Foreclosures and (lack of) equity

Maryland homeowners are continuing to fall behind on their mortgages at a rapid pace. From our delinquency story today:
More than 70,000 loans were at least 30 days past-due in the first three months of the year, including those in imminent danger of foreclosure, the Mortgage Bankers Association estimated yesterday. That's an increase of 70 percent from the first quarter of last year, the largest jump since figures were first kept in 1979.

Are you in that group? Get more information about foreclosure prevention from an earlier How-to Monday.

The good news: Maryland's share of loans with late payments remains lower than the all-time highs at the end of the 1990s and in the early part of this decade, when fraudulent property-flipping schemes in Baltimore raged.

On a related, bad-news note: The Associated Press reports that homeowner equity "has dropped to its lowest level since the end of World War II":

Homeowners' portion of equity slipped to 46.2 percent in the first quarter from a revised 47.5 percent in the previous quarter. That was the fifth consecutive quarter below the 50 percent mark, the Federal Reserve said yesterday. ...
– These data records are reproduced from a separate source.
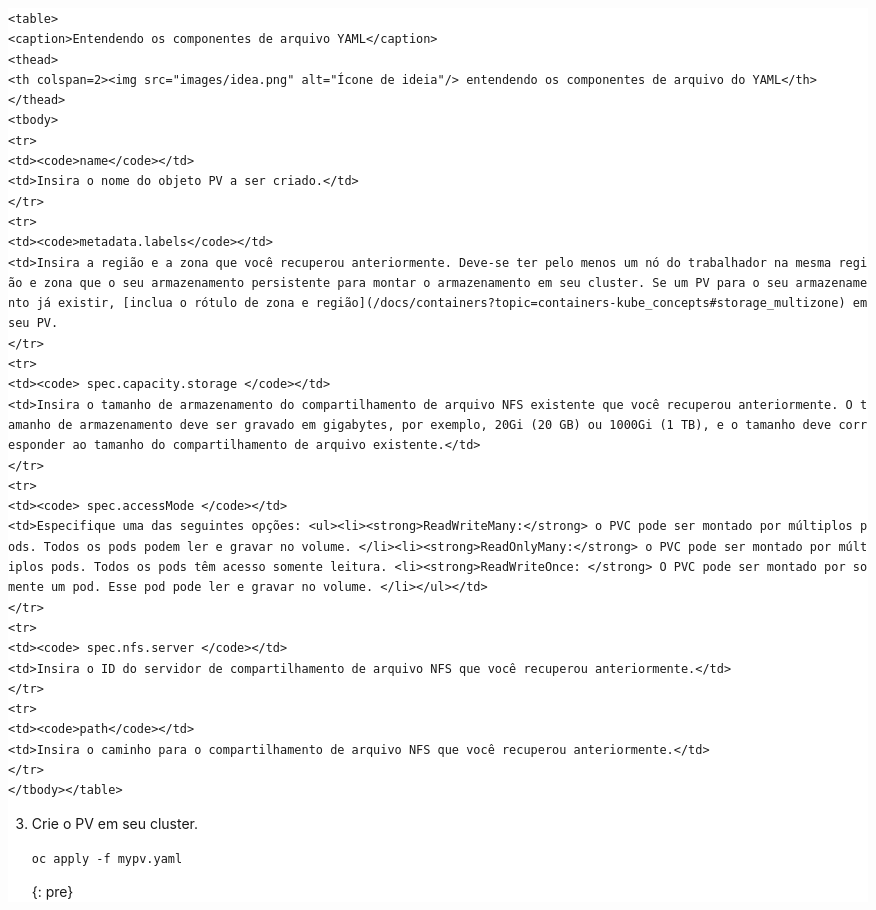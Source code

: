     <table>
    <caption>Entendendo os componentes de arquivo YAML</caption>
    <thead>
    <th colspan=2><img src="images/idea.png" alt="Ícone de ideia"/> entendendo os componentes de arquivo do YAML</th>
    </thead>
    <tbody>
    <tr>
    <td><code>name</code></td>
    <td>Insira o nome do objeto PV a ser criado.</td>
    </tr>
    <tr>
    <td><code>metadata.labels</code></td>
    <td>Insira a região e a zona que você recuperou anteriormente. Deve-se ter pelo menos um nó do trabalhador na mesma região e zona que o seu armazenamento persistente para montar o armazenamento em seu cluster. Se um PV para o seu armazenamento já existir, [inclua o rótulo de zona e região](/docs/containers?topic=containers-kube_concepts#storage_multizone) em seu PV.
    </tr>
    <tr>
    <td><code> spec.capacity.storage </code></td>
    <td>Insira o tamanho de armazenamento do compartilhamento de arquivo NFS existente que você recuperou anteriormente. O tamanho de armazenamento deve ser gravado em gigabytes, por exemplo, 20Gi (20 GB) ou 1000Gi (1 TB), e o tamanho deve corresponder ao tamanho do compartilhamento de arquivo existente.</td>
    </tr>
    <tr>
    <td><code> spec.accessMode </code></td>
    <td>Especifique uma das seguintes opções: <ul><li><strong>ReadWriteMany:</strong> o PVC pode ser montado por múltiplos pods. Todos os pods podem ler e gravar no volume. </li><li><strong>ReadOnlyMany:</strong> o PVC pode ser montado por múltiplos pods. Todos os pods têm acesso somente leitura. <li><strong>ReadWriteOnce: </strong> O PVC pode ser montado por somente um pod. Esse pod pode ler e gravar no volume. </li></ul></td>
    </tr>
    <tr>
    <td><code> spec.nfs.server </code></td>
    <td>Insira o ID do servidor de compartilhamento de arquivo NFS que você recuperou anteriormente.</td>
    </tr>
    <tr>
    <td><code>path</code></td>
    <td>Insira o caminho para o compartilhamento de arquivo NFS que você recuperou anteriormente.</td>
    </tr>
    </tbody></table>

3.  Crie o PV em seu cluster.

    ```
    oc apply -f mypv.yaml
    ```
    {: pre}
At the end of March, nearly 8.5 million homeowners had negative or no equity in their homes, representing more than 16 percent of all homeowners with a mortgage, according to Moody's Economy.com chief economist Mark Zandi. By June 2009, he estimates, that will increase to 12.2 million, or almost one out of every four homeowners with a mortgage.

Posted by Jamie Smith Hopkins at 10:00 AM | | Comments (0)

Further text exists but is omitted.